The bus carries several different kinds of signal.
• 16 lines which allow the bus controller to indicate which processor node can take control of the bus to attempt a send operation.
• 17 lines which allow communication to take place between processor nodes.
• 7 lines which carry power, the shared 16MHz clock signal and serial Rx and Tx lines.
The 0 volt power rail is duplicated (to provide a partial ground plane for the clock) and one line is not used (because it simplified processor node layout), making 40 lines in all.
The bus controller generates sequences of non-overlapping, negative going pulses on each of the lines connected to the individual processor nodes as shown below. These pules have a duration of approximately 20 microseconds and tell each processing node when it can take control of the bus to attempt to send data to a potential receiver. This is the only way the bus controller is involved in communication. It is not connected to any of the other communication lines on the bus. Generating these bus control pulses could have been achieved using a 4-bit counter and a 4 to 16 line decoder but using another micro-controller to do the job provides greater flexibility, e.g. in controlling the gap between pulses and organising some of the initial configuration of the system.
The following diagram illustrates the timing of send operation involving node 0.
When a node is not in control of the bus all of its pins connected to the bus will be configured as inputs so as not to interfere with other nodes.
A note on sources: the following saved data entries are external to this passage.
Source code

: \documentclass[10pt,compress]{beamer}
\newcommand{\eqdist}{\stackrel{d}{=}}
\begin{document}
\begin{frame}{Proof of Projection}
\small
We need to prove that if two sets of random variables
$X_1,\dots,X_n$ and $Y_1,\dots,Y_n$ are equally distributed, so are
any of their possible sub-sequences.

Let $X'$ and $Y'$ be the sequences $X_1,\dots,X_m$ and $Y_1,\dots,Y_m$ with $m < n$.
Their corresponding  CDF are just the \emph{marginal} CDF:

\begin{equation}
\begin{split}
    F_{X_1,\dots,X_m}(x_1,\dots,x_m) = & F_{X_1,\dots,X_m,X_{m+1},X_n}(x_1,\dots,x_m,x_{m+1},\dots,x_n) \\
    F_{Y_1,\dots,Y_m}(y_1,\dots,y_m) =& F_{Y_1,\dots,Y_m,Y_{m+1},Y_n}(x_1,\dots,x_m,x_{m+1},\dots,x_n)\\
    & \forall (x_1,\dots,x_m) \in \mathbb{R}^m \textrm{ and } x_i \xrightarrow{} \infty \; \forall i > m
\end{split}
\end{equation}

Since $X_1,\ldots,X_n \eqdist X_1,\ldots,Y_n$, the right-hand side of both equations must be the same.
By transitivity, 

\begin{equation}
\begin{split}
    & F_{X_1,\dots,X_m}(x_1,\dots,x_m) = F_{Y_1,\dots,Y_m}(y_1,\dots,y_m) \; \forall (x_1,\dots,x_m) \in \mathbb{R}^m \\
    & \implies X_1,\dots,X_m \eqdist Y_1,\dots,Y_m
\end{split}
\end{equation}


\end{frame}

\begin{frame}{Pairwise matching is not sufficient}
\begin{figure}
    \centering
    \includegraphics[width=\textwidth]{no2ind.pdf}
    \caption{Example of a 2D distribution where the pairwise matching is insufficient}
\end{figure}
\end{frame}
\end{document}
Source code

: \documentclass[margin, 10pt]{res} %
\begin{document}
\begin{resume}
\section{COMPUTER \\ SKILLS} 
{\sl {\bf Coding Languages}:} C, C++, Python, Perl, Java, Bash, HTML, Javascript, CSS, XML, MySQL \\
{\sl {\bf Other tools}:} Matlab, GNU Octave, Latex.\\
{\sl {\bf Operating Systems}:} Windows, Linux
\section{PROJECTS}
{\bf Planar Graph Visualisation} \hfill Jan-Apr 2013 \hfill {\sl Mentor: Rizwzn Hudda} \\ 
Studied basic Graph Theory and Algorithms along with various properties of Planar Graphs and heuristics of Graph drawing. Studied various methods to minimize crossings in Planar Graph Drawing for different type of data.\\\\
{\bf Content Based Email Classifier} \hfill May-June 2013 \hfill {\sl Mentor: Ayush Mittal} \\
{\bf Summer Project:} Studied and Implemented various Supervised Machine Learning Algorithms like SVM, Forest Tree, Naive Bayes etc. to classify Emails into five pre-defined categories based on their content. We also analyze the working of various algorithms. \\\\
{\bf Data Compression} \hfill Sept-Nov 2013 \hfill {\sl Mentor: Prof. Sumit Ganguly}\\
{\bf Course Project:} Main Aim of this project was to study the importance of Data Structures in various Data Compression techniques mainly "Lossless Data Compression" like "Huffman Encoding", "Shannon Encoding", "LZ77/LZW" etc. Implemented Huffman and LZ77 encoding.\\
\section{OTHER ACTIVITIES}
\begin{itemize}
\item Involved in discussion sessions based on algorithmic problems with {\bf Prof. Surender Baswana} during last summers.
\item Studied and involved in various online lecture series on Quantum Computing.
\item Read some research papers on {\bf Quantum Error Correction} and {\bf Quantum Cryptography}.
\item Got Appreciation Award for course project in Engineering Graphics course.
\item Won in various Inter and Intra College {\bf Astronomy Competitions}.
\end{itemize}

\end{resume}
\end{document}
Assuming that node 0 is waiting to send, nothing happens until the bus controller asserts the send 0 line on the bus. At this point an interrupt routine in the node 0 software (defined by the DataFlow library) will be invoked as a result of the negative edge (pin change interrupt). This routine will set the pins connected to the data lines (8 bits) and the pins connected to the destination lines (4 bits for the node identifier and 2 bits for the port) to outputs and set their values. It will then assert the receive line to tell other nodes that the data is valid.
Any nodes waiting to receive at this point will respond to the negative edge of the receive line with their own interrupt routines. These will input the destination bits and check to see if the specified node identifier corresponds with their own node identifier and if they are waiting to receive on the specified port. If both of these conditions are satisfied, the node concerned will input the data and assert the received line to tell the sender that the communication has been completed.
The sender keep asserting the receive line until it sees the send line from the bus controller go high again. The receiver will continue to assert the received line until it sees the receive line return to a high state (it is not connected to the same send line). If the sender is not waiting to send when the bus controller asserts its send line, it will do nothing. In fact the associated pin change interrupt will not even be enabled. If there are no waiting receivers or none of the waiting receivers match the destination specified by the sender, the received line will not be asserted and the sender will try again the next time the bus controller asserts its send line.
The order of the lines on the bus and their mapping to processor pins is shown below.
|Bus Line||Function||Processor Pin||Comment|
|7||+5 volts||+V, Va|
|8||0 volts||0 volts|
|10||0 Volts||0 Volts|
|19||sink bit-0||A0||Used as digital pin|
Lines 25 to 40 carry the send signals from the bus controller to each of the processor nodes, starting with send 0. However, to avoid each processor node having its send signal on a different pin, these lines are all connected across to line 25 on each processor node socket. This line is separated between the sockets for the individual processor nodes. All the other lines run the entire length of the board.
The discontinuous ordering of the pins used for the data bits is caused by the arrangement of the 328's I/O port registers. There is no contiguous set of 8 bits available in any port register that can be used for digital I/O. Thus the lower 5 bits of port B are used together with the upper 3 bits of port D. The 4 bits required for the destination node identifier (sink 0 to 3) plus the 2 bits required for the destination port, map directly onto the 6 available bits in port C, which are generally used for analogue inputs, but also work as fully functional digital pins.